In reviewing the result reached by the Commonwealth Court, our attention must initially focus upon the terms and plain meaning of the Act. Where the language of a statute is explicit and clear, it has been a long standing principle of this Court not to disturb the plain meaning of that language by resorting to the rules of statutory construction. Workmen’s Compensation Appeal Board v. Hartlieb, 465 Pa. 249, 348 A.2d 746 (1975); Davis v. Sulcowe, 416 Pa. 138, 205 A.2d 89 (1964); In re Kritz’ Estate, 387 Pa. 223, 127 A.2d 720 (1957); Commonwealth ex rel. Cartwright v. Cartwright, 350 Pa. 638, 40 A.2d 30 (1945). A principle of statutory construction is only an aid in determining legislative intent and will not be permitted to change the clear meaning of a legislative mandate. Rich v. Meadville Part Theatre Corp., 360 Pa. 338, 62 A.2d 1 (1948). We therefore begin our analysis of Act 111 by first determining whether section 1 is clear and free of ambiguity as to the public employers included therein so as to alleviate the necessity to employ the principles of statutory construction to ascertain legislative intent.

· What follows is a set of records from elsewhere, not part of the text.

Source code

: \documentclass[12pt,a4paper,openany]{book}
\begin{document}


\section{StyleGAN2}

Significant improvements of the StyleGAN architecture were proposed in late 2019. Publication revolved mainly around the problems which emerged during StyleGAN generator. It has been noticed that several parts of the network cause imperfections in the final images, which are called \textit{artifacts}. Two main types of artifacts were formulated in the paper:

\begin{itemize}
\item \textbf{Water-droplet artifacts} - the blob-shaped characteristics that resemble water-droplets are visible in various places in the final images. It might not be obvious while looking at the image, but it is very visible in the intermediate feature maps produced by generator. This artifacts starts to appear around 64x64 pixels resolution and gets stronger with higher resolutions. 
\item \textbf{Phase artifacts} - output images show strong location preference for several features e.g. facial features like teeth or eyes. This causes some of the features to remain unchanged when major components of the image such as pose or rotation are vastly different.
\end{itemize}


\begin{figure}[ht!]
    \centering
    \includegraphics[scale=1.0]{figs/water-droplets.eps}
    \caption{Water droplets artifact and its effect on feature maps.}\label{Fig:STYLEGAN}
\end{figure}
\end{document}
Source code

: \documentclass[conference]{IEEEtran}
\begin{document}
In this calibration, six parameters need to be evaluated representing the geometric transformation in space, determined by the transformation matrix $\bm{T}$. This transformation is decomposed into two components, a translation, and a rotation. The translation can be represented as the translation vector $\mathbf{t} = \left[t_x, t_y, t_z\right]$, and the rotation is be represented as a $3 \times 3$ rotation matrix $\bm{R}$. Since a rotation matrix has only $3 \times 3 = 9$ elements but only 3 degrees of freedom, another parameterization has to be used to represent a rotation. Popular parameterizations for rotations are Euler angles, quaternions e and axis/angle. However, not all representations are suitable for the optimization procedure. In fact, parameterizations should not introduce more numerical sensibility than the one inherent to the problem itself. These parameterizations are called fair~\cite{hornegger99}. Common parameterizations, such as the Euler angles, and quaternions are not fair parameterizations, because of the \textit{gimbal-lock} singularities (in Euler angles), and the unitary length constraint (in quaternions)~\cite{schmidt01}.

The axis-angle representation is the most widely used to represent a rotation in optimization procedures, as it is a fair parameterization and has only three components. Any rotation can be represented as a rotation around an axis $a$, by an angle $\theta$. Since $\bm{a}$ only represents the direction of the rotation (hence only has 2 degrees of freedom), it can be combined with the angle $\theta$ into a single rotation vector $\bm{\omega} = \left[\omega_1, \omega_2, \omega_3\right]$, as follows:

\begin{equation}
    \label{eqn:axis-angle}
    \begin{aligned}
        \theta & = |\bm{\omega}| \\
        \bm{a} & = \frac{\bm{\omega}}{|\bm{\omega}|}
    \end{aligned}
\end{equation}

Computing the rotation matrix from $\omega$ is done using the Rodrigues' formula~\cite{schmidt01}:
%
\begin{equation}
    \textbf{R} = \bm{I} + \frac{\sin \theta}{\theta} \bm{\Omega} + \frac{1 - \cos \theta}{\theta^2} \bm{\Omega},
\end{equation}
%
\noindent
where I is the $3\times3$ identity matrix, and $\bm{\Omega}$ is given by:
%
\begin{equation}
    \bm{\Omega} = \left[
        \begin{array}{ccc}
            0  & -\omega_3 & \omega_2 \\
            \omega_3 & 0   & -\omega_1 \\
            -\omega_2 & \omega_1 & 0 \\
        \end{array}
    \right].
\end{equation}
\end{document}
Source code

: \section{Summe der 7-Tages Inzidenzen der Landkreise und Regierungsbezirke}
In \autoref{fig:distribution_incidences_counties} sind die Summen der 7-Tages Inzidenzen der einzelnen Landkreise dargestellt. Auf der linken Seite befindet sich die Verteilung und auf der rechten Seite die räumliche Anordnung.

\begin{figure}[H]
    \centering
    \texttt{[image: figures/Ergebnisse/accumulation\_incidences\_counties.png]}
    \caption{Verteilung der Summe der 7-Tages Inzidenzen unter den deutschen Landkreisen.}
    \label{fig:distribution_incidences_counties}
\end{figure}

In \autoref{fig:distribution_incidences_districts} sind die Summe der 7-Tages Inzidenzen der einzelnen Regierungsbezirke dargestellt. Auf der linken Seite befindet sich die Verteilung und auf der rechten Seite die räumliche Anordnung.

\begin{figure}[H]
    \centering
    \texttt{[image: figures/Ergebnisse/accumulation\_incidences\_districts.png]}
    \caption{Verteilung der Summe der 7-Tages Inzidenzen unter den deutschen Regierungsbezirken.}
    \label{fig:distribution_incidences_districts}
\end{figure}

In Philadelphia Fire Officers Association v. Pennsylvania Labor Relations Board, (hereinafter “Philadelphia Fire Officers Association ”) 470 Pa. 550, 369 A.2d 259 (1977), this Court was presented with its first Act 111 interpretation problem. 3 In that case we examined the *582 legislative background of Act 111 along with that of the PLRA and PERA. Act 111 and PERA address collective bargaining within the public sector of the Commonwealth. To focus upon the issues involved, it is necessary to review the legislative background that provided the setting for the enactment of Act 111. In Philadelphia Fire Officers Association, supra, we set forth that history which merits repetition here.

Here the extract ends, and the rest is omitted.